Hans Haußmann, Wolfschlugen. Zum Artikel „Linksradikale attackieren Polizei und Kanzleramt“ vom 5. Dezember. Im Leitartikel legt Rainer Wehaus den Finger in die Wunde unserer sogenannten Demokratie, die „Kluft zwischen öffentlicher und veröffentlichter Meinung“.

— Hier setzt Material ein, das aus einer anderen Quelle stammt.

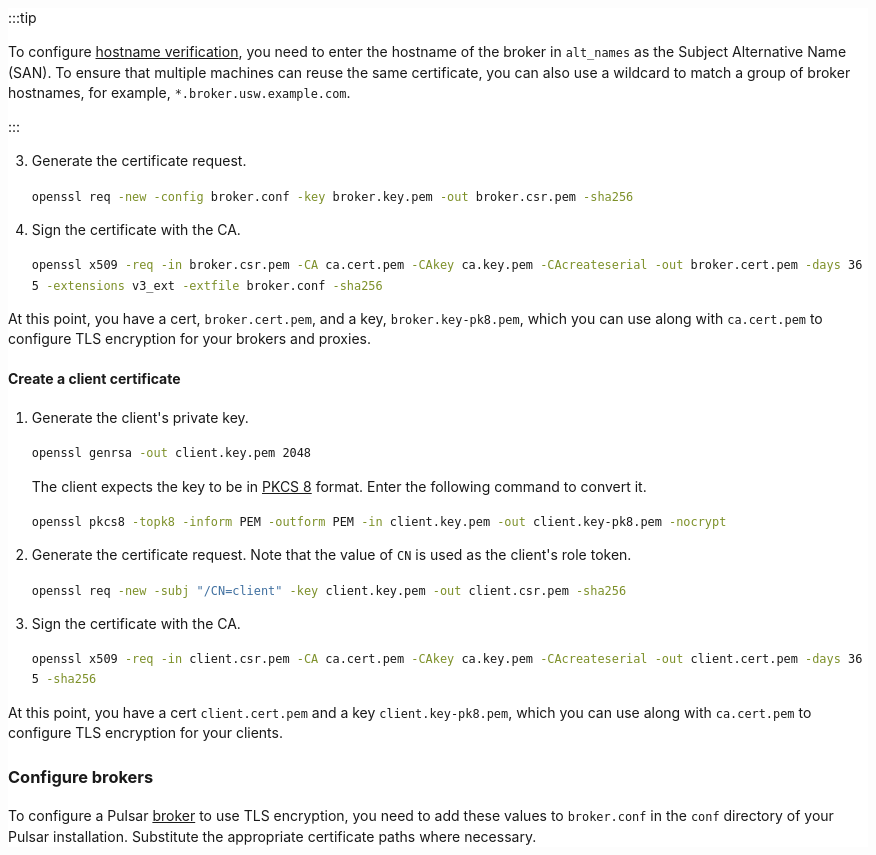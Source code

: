    :::tip

   To configure [hostname verification](#hostname-verification), you need to enter the hostname of the broker in `alt_names` as the Subject Alternative Name (SAN). To ensure that multiple machines can reuse the same certificate, you can also use a wildcard to match a group of broker hostnames, for example, `*.broker.usw.example.com`.

   :::

3. Generate the certificate request.

   ```bash
   openssl req -new -config broker.conf -key broker.key.pem -out broker.csr.pem -sha256
   ```

4. Sign the certificate with the CA.

   ```bash
   openssl x509 -req -in broker.csr.pem -CA ca.cert.pem -CAkey ca.key.pem -CAcreateserial -out broker.cert.pem -days 365 -extensions v3_ext -extfile broker.conf -sha256
   ```

At this point, you have a cert, `broker.cert.pem`, and a key, `broker.key-pk8.pem`, which you can use along with `ca.cert.pem` to configure TLS encryption for your brokers and proxies.

#### Create a client certificate

1. Generate the client's private key.

   ```bash
   openssl genrsa -out client.key.pem 2048
   ```

   The client expects the key to be in [PKCS 8](https://en.wikipedia.org/wiki/PKCS_8) format. Enter the following command to convert it.

   ```bash
   openssl pkcs8 -topk8 -inform PEM -outform PEM -in client.key.pem -out client.key-pk8.pem -nocrypt
   ```

2. Generate the certificate request. Note that the value of `CN` is used as the client's role token.

   ```bash
   openssl req -new -subj "/CN=client" -key client.key.pem -out client.csr.pem -sha256
   ```

3. Sign the certificate with the CA.

   ```bash
   openssl x509 -req -in client.csr.pem -CA ca.cert.pem -CAkey ca.key.pem -CAcreateserial -out client.cert.pem -days 365 -sha256
   ```

At this point, you have a cert `client.cert.pem` and a key `client.key-pk8.pem`, which you can use along with `ca.cert.pem` to configure TLS encryption for your clients.

### Configure brokers

To configure a Pulsar [broker](reference-terminology.md#broker) to use TLS encryption, you need to add these values to `broker.conf` in the `conf` directory of your Pulsar installation. Substitute the appropriate certificate paths where necessary.
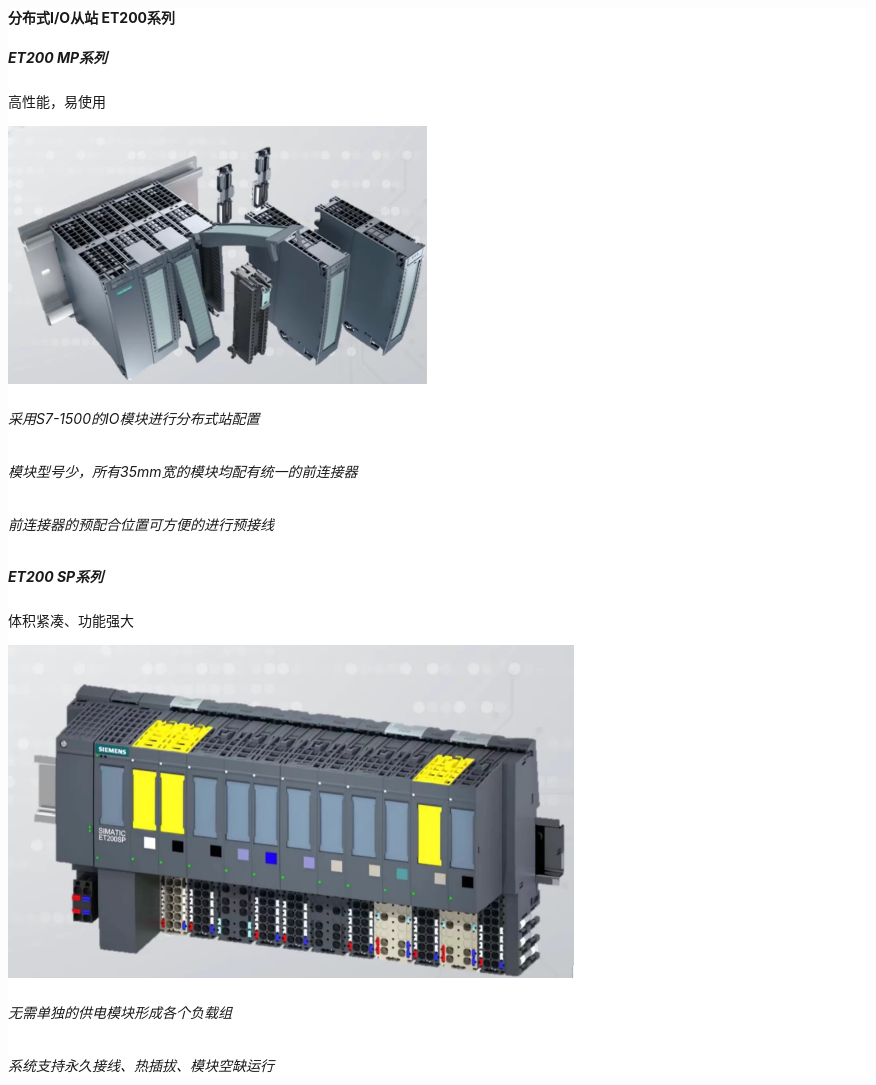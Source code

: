 
#### 分布式I/O从站 ET200系列

##### ET200 MP系列

高性能，易使用

![image-20211230211851846](1500from_begining.assets/image-20211230211851846.png)

###### 采用S7-1500的IO模块进行分布式站配置

###### 模块型号少，所有35mm宽的模块均配有统一的前连接器

###### 前连接器的预配合位置可方便的进行预接线

##### ET200 SP系列

体积紧凑、功能强大

![image-20211230211902415](1500from_begining.assets/image-20211230211902415.png)

###### 无需单独的供电模块形成各个负载组

###### 系统支持永久接线、热插拔、模块空缺运行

Wie recht er damit hat, zeigt sich in wunderbarer Weise gleich auf Seite 5 derselben Ausgabe derselben Zeitung. In riesigen Buchstaben steht da: „Es besteht keine Gefahr für das christliche Abendland“. Auch Professoren (ich bin nebenbei gesagt auch einer) schreiben manchmal Quatsch. Die historischen Daten mögen ja stimmen, aber was hat das mit der heutigen Bedeutung und der heutigen Wahrnehmung von Kirchtürmen und Minaretten zu tun? Und das hat wiederum ganz wenig mit der (tatsächlichen oder gefühlten) Gefahr einer Islamisierung des Abendlandes zu tun. Und dies hat wiederum ganz wenig mit dem Recht der Schweizer zu tun, zu bestimmen, was in ihrem Land gebaut wird und was nicht. Minarette sind gut, Kirchtürme sind böse – so weit treibt es dieser Autor im Grunde doch! Ist das nicht offensichtlicher Nonsens? Aber so muss man halt heute schreiben, wenn man „an verschiedenen Hochschulen in Deutschland“ lehren will. Sollte man die bösen Kirchtürme alle abreißen und durch die lieben Minarette ersetzen?

Die einzige wahre Demokratie in Europa ist die Schweiz. Ihre Bürger haben noch halbwegs die Chance, zu bestimmen, was in ihrem Land vorgeht. Die Italiener ja nicht mehr. Wegen einer einzigen Person soll in ganz Italien das Zeichen christlichen, gottesfürchtigen Lebens aus den Schulen verschwinden – so habe ich es wenigstens verstanden. Wohin sind wir gekommen? Das Gutmenschentum ist sehr schön, ich bin ganz dabei, aber wenn es bis zur Selbstkastration geht, dann sind doch Zweifel angebracht.

Wenn wir in Deutschland oder besser noch in ganz Europa auch Volksabstimmungen hätten, wäre manches anders. Wir hätten keinen so hohen Lebensstandard (sprich Luxuskonsum), keine so enorme Resourcenverschwendung, keinen so hohen CO2-Ausstoß und wir würden von den Terroristen nicht mit den Amerikanern in einen Topf geworfen. Katastrophen wie in Madrid oder London wären uns erspart geblieben. Und die Taliban würden uns glauben, dass wir nach der Befriedung des Landes restlos abziehen. Den Amerikanern glaubt das kein Mensch. Natürlich sollte es keine Volksabstimmung à la Edathy sein, der zwar für Volksabstimmungen ist, aber nur dann, wenn sie in sein Migranten-Weltbild passen. Als Halb-Inder hat er sich das schön zurechtgezimmert: Wenn man Minarette verbietet, verstößt man gegen die Religionsfreiheit und Religionsfreiheit ist ein Menschenrecht und eine Volksabstimmung über ein Menschenrecht kann man nicht erlauben. „Das Volk ist der Souverän“ – ja oder nein?